Eduardo is not a fan of Social Skills Instruction.

IMG_9549 I slipped him this little Whole Body Listening cue card during lunch group yesterday when I noticed, for the fifth time, that he was staring at the board games/ computer screen/ ceiling/etc. instead of at his conversational partners.  He simply ripped it in half.

I checked in with him after sending the other kids off to recess: “Eduardo, what happened?”

“I don’t like Social!”

“You don’t like to be reminded of things like Whole Body Listening, huh?”

“I don’t want there to be Social, at all.  So I ripped it. To make it go away.”

I am glad, for the record, that I am made of sturdier things than a printed piece of paper.

Eduardo’s response to me is similar at times.  I greet him in the morning and he drops to the floor: “Oh no, you’re the SOCIAL TEACHER! I don’t like Social!”  Standing behind him, his mother.  She informs me, “While we were eating breakfast today, Eduardo told me that he hates it when you teach Social Skills during Lunch Group.  I told him he could ask you to play a game instead.”  Unsure of what front on which to attack this, I simply remark, “thank you for letting me know,” and retrieve Eduardo from behind the secretary’s desk; he scampered off while his mom was editing my lesson plans because paper clips are more fun than waiting and he must suddenly have all of them.

From Eduardo’s perspective, “Social” is boring and he already knows it because he’s smarter than the other “dumb babies” in his classroom.
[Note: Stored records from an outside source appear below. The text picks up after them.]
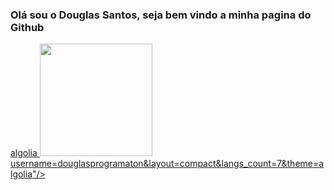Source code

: ### Olá sou o Douglas Santos, seja bem vindo a minha pagina do Github
<div align = "centro" >
<a href="https://github.com/douglasprogramaton/github-readme-stats">algolia
  <img height="180em" src="https://github-readme-stats.vercel.app/api/top-langs/?username=douglasprogramaton&layout=compact&langs_count=7&theme=algolia"/>
</div>username=douglasprogramaton&layout=compact&langs_count=7&theme=algolia"/>
</div>
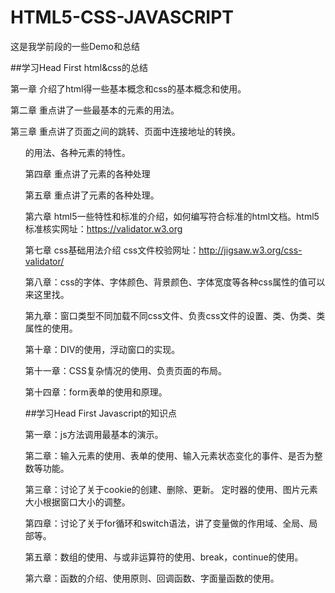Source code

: # HTML5-CSS-JAVASCRIPT
这是我学前段的一些Demo和总结

##学习Head First  html&css的总结

第一章 介绍了html得一些基本概念和css的基本概念和使用。

第二章 重点讲了一些最基本的元素的用法。

第三章 重点讲了页面之间的跳转、页面中连接地址的转换。<ul>的用法、各种元素的特性。

第四章  重点讲了</a>元素的各种处理

第五章 重点讲了<img>元素的各种处理。

第六章 html5一些特性和标准的介绍，如何编写符合标准的html文档。html5标准核实网址：https://validator.w3.org

第七章 css基础用法介绍  css文件校验网址：http://jigsaw.w3.org/css-validator/

第八章：css的字体、字体颜色、背景颜色、字体宽度等各种css属性的值可以来这里找。

第九章：窗口类型不同加载不同css文件、负责css文件的设置、类、伪类、类属性的使用。

第十章：DIV的使用，浮动窗口的实现。

第十一章：CSS复杂情况的使用、负责页面的布局。

第十四章：form表单的使用和原理。

##学习Head First Javascript的知识点

第一章：js方法调用最基本的演示。

第二章：输入元素的使用、表单的使用、输入元素状态变化的事件、是否为整数等功能。

第三章：讨论了关于cookie的创建、删除、更新。 定时器的使用、图片元素大小根据窗口大小的调整。

第四章：讨论了关于for循环和switch语法，讲了变量做的作用域、全局、局部等。

第五章：数组的使用、与或非运算符的使用、break，continue的使用。

第六章：函数的介绍、使用原则、回调函数、字面量函数的使用。
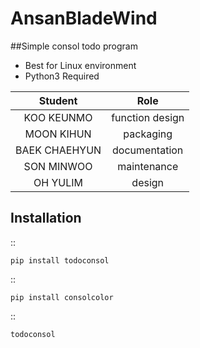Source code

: # AnsanBladeWind

##Simple consol todo program  
* Best for Linux environment  
* Python3 Required  

|Student|Role|
|:---------------:|:---------------:|
| KOO KEUNMO | function design |
| MOON KIHUN | packaging       |
| BAEK CHAEHYUN | documentation   |
| SON MINWOO | maintenance     |
| OH YULIM | design          |


Installation
-----------------

::

	pip install todoconsol
  
  ::

	pip install consolcolor
  
  ::

	todoconsol
  
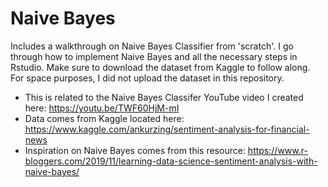 # Naive Bayes
Includes a walkthrough on Naive Bayes Classifier from 'scratch'. I go through how to implement Naive Bayes and all the necessary steps in Rstudio.
Make sure to download the dataset from Kaggle to follow along. For space purposes, I did not upload the dataset in this repository.
- This is related to the Naive Bayes Classifer YouTube video I created here: https://youtu.be/TWF60HjM-mI
- Data comes from Kaggle located here: https://www.kaggle.com/ankurzing/sentiment-analysis-for-financial-news
- Inspiration on Naive Bayes comes from this resource: https://www.r-bloggers.com/2019/11/learning-data-science-sentiment-analysis-with-naive-bayes/
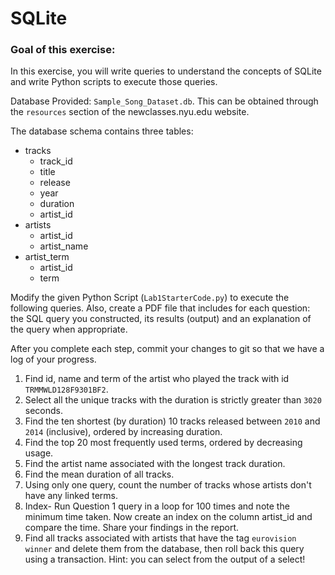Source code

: # SQLite

### Goal of this exercise:
In this exercise, you will write queries to understand the concepts of SQLite and write Python scripts to execute those queries.	
			

Database Provided:  `Sample_Song_Dataset.db`.  This can be obtained through the
`resources` section of the newclasses.nyu.edu website.

The database schema contains three tables:

- tracks
    - track_id
    - title
    - release
    - year
    - duration
    - artist_id
- artists
    - artist_id
    - artist_name
- artist_term
    - artist_id
    - term


Modify the given Python Script (`Lab1StarterCode.py`) to execute the following queries. Also, create a PDF file that includes for each question: the SQL query you constructed, its results (output) and an  explanation of the query when appropriate.

After you complete each step, commit your changes to git so that we have a log of your progress.
	
1. Find id, name and term of the artist who played the track with id `TRMMWLD128F9301BF2`.
2. Select all the unique tracks with the duration is strictly greater than `3020` seconds. 
3. Find the ten shortest (by duration) 10 tracks released between `2010` and `2014` (inclusive), ordered by increasing duration.
4. Find the top 20 most frequently used terms, ordered by decreasing usage.
5. Find the artist name associated with the longest track duration.
6. Find the mean duration of all tracks.
7. Using only one query, count the number of tracks whose artists don't have any linked terms.
8. Index- Run Question 1 query in a loop for 100 times and note the minimum time taken. Now create an index on the column artist_id and compare the time. Share your findings in the report.
9. Find all tracks associated with artists that have the tag `eurovision winner` and delete them from the database, then roll back this query using a transaction.  Hint: you can select from the output of a select!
Social skills are “simple” and “stupid” and he needs things to be “complicated”.  But the fact that Eduardo will yell all of these statements, to his social skills teacher in the presence of his kindergarten peers, implies that his mastery might be lower than he thinks.
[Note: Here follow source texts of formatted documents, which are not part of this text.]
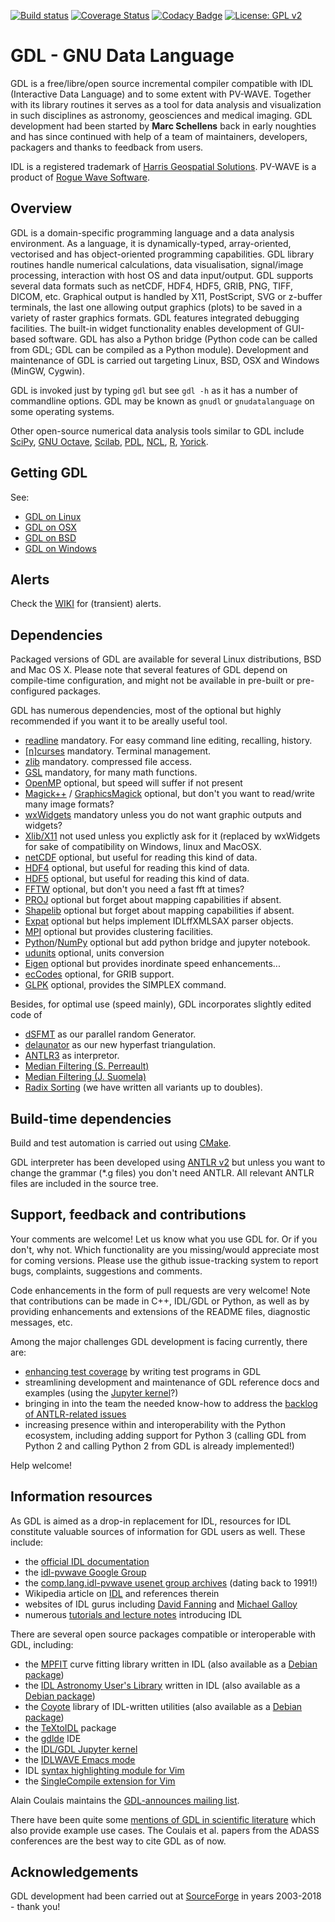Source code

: [![Build status](https://github.com/gnudatalanguage/gdl/workflows/build/badge.svg)](https://github.com/gnudatalanguage/gdl/actions)
[![Coverage Status](https://img.shields.io/codecov/c/github/gnudatalanguage/gdl/master.svg)](https://codecov.io/github/gnudatalanguage/gdl?branch=master)
[![Codacy Badge](https://api.codacy.com/project/badge/Grade/e5de1c1571c649279dad18d5d8590789)](https://www.codacy.com/app/slayoo/gdl?utm_source=github.com&amp;utm_medium=referral&amp;utm_content=gnudatalanguage/gdl&amp;utm_campaign=Badge_Grade)
[![License: GPL v2](https://img.shields.io/badge/License-GPL%20v2-blue.svg)](https://www.gnu.org/licenses/old-licenses/gpl-2.0.en.html)

GDL - GNU Data Language
=======================

GDL is a free/libre/open source incremental compiler compatible with IDL (Interactive Data Language) and to some extent with PV-WAVE. 
Together with its library routines it serves as a tool for data analysis and visualization in such disciplines 
as astronomy, geosciences and medical imaging. 
GDL development had been started by **Marc Schellens** back in early noughties and has since continued 
with help of a team of maintainers, developers, packagers and thanks to feedback from users.

IDL is a registered trademark of [Harris Geospatial Solutions](https://www.harrisgeospatial.com).
PV-WAVE is a product of [Rogue Wave Software](https://www.roguewave.com).

Overview
--------

GDL is a domain-specific programming language and a data analysis environment.
As a language, it is dynamically-typed, array-oriented, vectorised and has 
object-oriented programming capabilities. 
GDL library routines handle numerical calculations, data visualisation, signal/image processing, 
interaction with host OS and data input/output. 
GDL supports several data formats such as netCDF, HDF4, HDF5, GRIB, PNG, TIFF, DICOM, etc. 
Graphical output is handled by X11, PostScript, SVG or z-buffer terminals, the last one allowing 
output graphics (plots) to be saved in a variety of raster graphics formats. 
GDL features integrated debugging facilities. 
The built-in widget functionality enables development of GUI-based software.
GDL has also a Python bridge (Python code can be called from GDL; GDL can be compiled as a Python module). 
Development and maintenance of GDL is carried out targeting Linux, BSD, OSX and Windows (MinGW, Cygwin).

GDL is invoked just by typing `gdl` but see `gdl -h` as it has a number of commandline options.
GDL may be known as `gnudl` or `gnudatalanguage` on some operating systems.

Other open-source numerical data analysis tools similar to GDL include
[SciPy](http://www.scipy.org/),
[GNU Octave](http://www.gnu.org/software/octave/),
[Scilab](http://www.scilab.org/),
[PDL](http://pdl.perl.org/),
[NCL](http://www.ncl.ucar.edu/),
[R](http://www.r-project.org/),
[Yorick](http://yorick.sourceforge.net/).

Getting GDL
-------------------------------------

See:
- [GDL on Linux](https://github.com/gnudatalanguage/gdl/wiki/GDL-on-Linux)
- [GDL on OSX](https://github.com/gnudatalanguage/gdl/wiki/GDL-on-OSX)
- [GDL on BSD](https://github.com/gnudatalanguage/gdl/wiki/GDL-on-BSD)
- [GDL on Windows](https://github.com/gnudatalanguage/gdl/wiki/GDL-on-Windows)

Alerts
-------------------------------------

Check the [WIKI](https://github.com/gnudatalanguage/gdl/wiki/Known-issues) for (transient) alerts.

Dependencies 
-------------------------------------

Packaged versions of GDL are available for several Linux distributions, BSD and Mac OS X. 
Please note that several features of GDL depend on compile-time configuration, and might not 
be available in pre-built or pre-configured packages. 

GDL has numerous dependencies, most of the optional but highly recommended if you want it to be areally useful tool.
- [readline](https://tiswww.cwru.edu/php/chet/readline/rltop.html) mandatory. For easy command line editing, recalling, history. 
- [\[n\]curses](https://www.gnu.org/software/ncurses/) mandatory. Terminal management.
- [zlib](https://zlib.net/) mandatory. compressed file access.
- [GSL](https://www.gnu.org/software/gsl/) mandatory, for many math functions.
- [OpenMP](http://www.openmp.org/) optional, but speed will suffer if not present
- [Magick++](https://imagemagick.org/) / [GraphicsMagick](http://graphicsmagick.org/) optional, but don't you want to read/write many image formats?
- [wxWidgets](https://www.wxwidgets.org/) mandatory unless you do not want graphic outputs and widgets?
- [Xlib/X11](https://sourceforge.net/projects/libx11/) not used unless you explictly ask for it (replaced by wxWidgets for sake of compatibility on Windows, linux and MacOSX. 
- [netCDF](https://www.unidata.ucar.edu/software/netcdf/) optional, but useful for reading this kind of data.
- [HDF4](https://support.hdfgroup.org/products/hdf4/)  optional, but useful for reading this kind of data.
- [HDF5](https://support.hdfgroup.org/HDF5/)   optional, but useful for reading this kind of data.
- [FFTW](http://www.fftw.org/) optional, but don't you need a fast fft at times?
- [PROJ](http://proj.org/) optional but forget about mapping capabilities if absent.
- [Shapelib](http://shapelib.maptools.org/) optional but forget about mapping capabilities if absent.
- [Expat](https://libexpat.github.io/) optional but helps implement IDLffXMLSAX parser objects. 
- [MPI](https://en.wikipedia.org/wiki/Message_Passing_Interface) optional but provides clustering facilities.
- [Python](https://www.python.org/)/[NumPy](http://www.numpy.org/) optional but add python bridge and jupyter notebook.
- [udunits](https://www.unidata.ucar.edu/software/udunits/) optional, units conversion
- [Eigen](https://eigen.tuxfamily.org/) optional but provides inordinate speed enhancements...
- [ecCodes](https://confluence.ecmwf.int/display/ECC/ecCodes+Home) optional, for GRIB support.
- [GLPK](https://www.gnu.org/software/glpk/) optional, provides the SIMPLEX command.

Besides, for optimal use (speed mainly), GDL incorporates slightly edited code of
- [dSFMT](http://www.math.sci.hiroshima-u.ac.jp/~m-mat/MT/SFMT) as our parallel random Generator.
- [delaunator](https://github.com/mapbox/delaunator) as our new hyperfast triangulation.
- [ANTLR3](https://www.antlr3.org/) as interpretor.
- [Median Filtering (S. Perreault)](http://nomis80.org/ctmf.html )
- [Median Filtering (J. Suomela)](http://users.ics.aalto.fi/suomela)
- [Radix Sorting](https://github.com/Pierre-Terdiman/RadixRedux) (we have written all variants up to doubles).

Build-time dependencies
-----------------------

Build and test automation is carried out using [CMake](http://cmake.org/).

GDL interpreter has been developed using [ANTLR v2](http://www.antlr2.org) but unless you want 
to change the grammar (\*.g files) you don't need ANTLR. 
All relevant ANTLR files are included in the source tree.

Support, feedback and contributions
-----------------------------------

Your comments are welcome! Let us know what you use GDL for. Or if you don't, why not. 
Which functionality are you missing/would appreciate most for coming versions. 
Please use the github issue-tracking system to report 
bugs, complaints, suggestions and comments.

Code enhancements in the form of pull requests are very welcome!
Note that contributions can be made in C++, IDL/GDL or Python, as well as
by providing enhancements and extensions of the README files, diagnostic messages, etc.

Among the major challenges GDL development is facing currently, there are:
- [enhancing test coverage](https://codecov.io/github/gnudatalanguage/gdl?branch=master) by writing test programs in GDL
- streamlining development and maintenance of GDL reference docs and examples (using the [Jupyter kernel](https://github.com/gnudatalanguage/idl_kernel)?)
- bringing in into the team the needed know-how to address the [backlog of ANTLR-related issues](https://github.com/gnudatalanguage/gdl/labels/antlr)
- increasing presence within and interoperability with the Python ecosystem, including adding support for Python 3 (calling GDL from Python 2 and calling Python 2 from GDL is already implemented!)

Help welcome!

Information resources
---------------------

As GDL is aimed as a drop-in replacement for IDL,
resources for IDL constitute valuable sources of information for GDL users as well.
These include:
- the [official IDL documentation](https://www.harrisgeospatial.com/docs/)
- the [idl-pvwave Google Group](https://groups.google.com/forum/#!forum/idl-pvwave)
- the [comp.lang.idl-pvwave usenet group archives](http://www.idlcoyote.com/comp.lang.idl-pvwave/) (dating back to 1991!)
- Wikipedia article on [IDL](https://en.wikipedia.org/wiki/IDL_\(programming_language\)) and references therein
- websites of IDL gurus including [David Fanning](http://www.idlcoyote.com/) and [Michael Galloy](http://michaelgalloy.com/)
- numerous [tutorials and lecture notes](https://www.google.com/search?q=interactive+data+language) introducing IDL

There are several open source packages compatible or interoperable with GDL, including:
- the [MPFIT](https://pages.physics.wisc.edu/~craigm/idl/cmpfit.html) curve fitting library written in IDL (also available as a [Debian package](https://packages.debian.org/gdl-mpfit))
- the [IDL Astronomy User's Library](https://idlastro.gsfc.nasa.gov/) written in IDL (also available as a [Debian package](https://packages.debian.org/gdl-idlastro))
- the [Coyote](https://www.idlcoyote.com) library of IDL-written utilities (also available as a [Debian package](https://packages.debian.org/gdl-coyote))
- the [TeXtoIDL](http://physics.mnstate.edu/craig/textoidl/) package 
- the [gdlde](https://github.com/gnudatalanguage/gdlde) IDE
- the [IDL/GDL Jupyter kernel](https://github.com/gnudatalanguage/idl_kernel)
- the [IDLWAVE Emacs mode](https://www.gnu.org/software/emacs/manual/html_mono/idlwave.html)
- IDL [syntax highlighting module for Vim](https://github.com/vim/vim/blob/master/runtime/syntax/idlang.vim)
- the [SingleCompile extension for Vim](https://github.com/vim-scripts/SingleCompile)

Alain Coulais maintains the [GDL-announces mailing list](https://sympa.obspm.fr/wws/info/gdl-announces).

There have been quite some [mentions of GDL in scientific literature](https://scholar.google.com/scholar?q="gnu+data+language") 
which also provide example use cases.
The Coulais et al. papers from the ADASS conferences are the best way to cite GDL as of now.

Acknowledgements
----------------

GDL development had been carried out at [SourceForge](http://sourceforge.net/) in years 2003-2018 - thank you!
At times, in Eduardo’s concrete understanding of things, the way to keep a thing from happening is to destroy all the paperwork connected to that thing.  I imagine myself playing that out as a teacher, hovering my cursor over the folder labeled “Math”.  I remember Finn, who was so much like Eduardo when he was this tender age, ripping up the Pathways when he realized where he’d gone wrong.  I had to be pretty explicit with the reality that the map is etched, not just on paper, but in the minds of everyone who was part of the social experience he and I were trying, with Pathways, to understand.

For Eduardo, I need to be even more concrete.  “My friend, I am showing you these papers, and I will continue to show you these papers, to help remind you about social things.  And because you are a person, who lives and goes to school with other people, social things will never go away.  You can’t make Social go away.  If you don’t like seeing the papers, there’s a way to solve that problem: I will not show you the papers if you are already doing what the papers remind us to do.”
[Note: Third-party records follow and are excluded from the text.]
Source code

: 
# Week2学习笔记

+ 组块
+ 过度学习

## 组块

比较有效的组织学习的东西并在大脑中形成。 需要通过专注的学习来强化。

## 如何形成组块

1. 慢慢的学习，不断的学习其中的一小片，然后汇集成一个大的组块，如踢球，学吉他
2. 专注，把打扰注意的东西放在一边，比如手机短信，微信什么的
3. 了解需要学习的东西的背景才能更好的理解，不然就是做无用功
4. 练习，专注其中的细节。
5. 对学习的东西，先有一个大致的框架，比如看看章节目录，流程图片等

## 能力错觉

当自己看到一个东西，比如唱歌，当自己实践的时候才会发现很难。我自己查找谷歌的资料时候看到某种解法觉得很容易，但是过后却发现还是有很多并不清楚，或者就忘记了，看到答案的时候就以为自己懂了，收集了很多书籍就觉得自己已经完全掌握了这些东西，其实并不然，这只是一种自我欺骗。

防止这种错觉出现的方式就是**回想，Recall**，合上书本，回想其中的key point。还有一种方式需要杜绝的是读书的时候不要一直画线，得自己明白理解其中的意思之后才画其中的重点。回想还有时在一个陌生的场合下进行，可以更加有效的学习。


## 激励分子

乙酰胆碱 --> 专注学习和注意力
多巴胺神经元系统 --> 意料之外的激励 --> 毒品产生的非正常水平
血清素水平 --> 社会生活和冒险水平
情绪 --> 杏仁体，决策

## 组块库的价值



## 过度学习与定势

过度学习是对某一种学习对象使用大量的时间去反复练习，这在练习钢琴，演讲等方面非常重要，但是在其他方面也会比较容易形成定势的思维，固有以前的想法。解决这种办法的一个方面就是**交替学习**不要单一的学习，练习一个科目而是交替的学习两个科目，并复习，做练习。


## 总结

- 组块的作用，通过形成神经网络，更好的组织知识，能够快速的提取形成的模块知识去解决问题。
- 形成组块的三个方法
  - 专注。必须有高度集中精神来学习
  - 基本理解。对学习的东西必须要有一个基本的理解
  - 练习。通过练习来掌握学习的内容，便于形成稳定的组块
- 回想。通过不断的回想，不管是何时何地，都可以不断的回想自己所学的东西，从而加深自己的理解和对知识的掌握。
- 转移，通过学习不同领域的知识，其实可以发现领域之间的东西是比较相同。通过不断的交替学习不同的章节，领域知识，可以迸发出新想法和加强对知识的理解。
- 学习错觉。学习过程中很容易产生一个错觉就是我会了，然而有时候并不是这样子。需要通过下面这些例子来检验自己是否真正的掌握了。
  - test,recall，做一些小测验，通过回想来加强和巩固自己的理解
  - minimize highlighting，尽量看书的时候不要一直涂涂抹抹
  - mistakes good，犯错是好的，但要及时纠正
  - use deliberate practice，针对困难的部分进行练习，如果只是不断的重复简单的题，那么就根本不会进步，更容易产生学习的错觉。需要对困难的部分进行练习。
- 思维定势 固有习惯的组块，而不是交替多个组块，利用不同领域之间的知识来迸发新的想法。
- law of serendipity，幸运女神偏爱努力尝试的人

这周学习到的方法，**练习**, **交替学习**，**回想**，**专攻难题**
“The way you’ve been trying to solve that problem is to rip up the papers.  And I need you to understand that that isn’t gonna work.”

I brought out my file folder labeled “Listening Scaffolds”, dumped them all out in their duplicate glory.  Noticed as I did that half of them were laminated, vowed only to use those plastic ones next time.

“And it’s not just about the paper slips.” Honestly, I’m with Eduardo that Whole Body Listening Larry is a bit insufferable and his eyes are too big.  Nevertheless, I am grateful that both my teaching toolkit and the universe as a whole is not lacking on didactic materials for social skills, and neither Eduardo nor budget cuts can make much of a dent.

IMG_9547“These are good books.  I like these books, for teaching Social.  But even if you ripped all of these books into pieces, every book with people in it is a book about Social. Every.  Single.  Book in the world.”

“We can’t get rid of Social.  We just need to understand it.  And that’s why I’m your teacher, and that’s what we’ll do.”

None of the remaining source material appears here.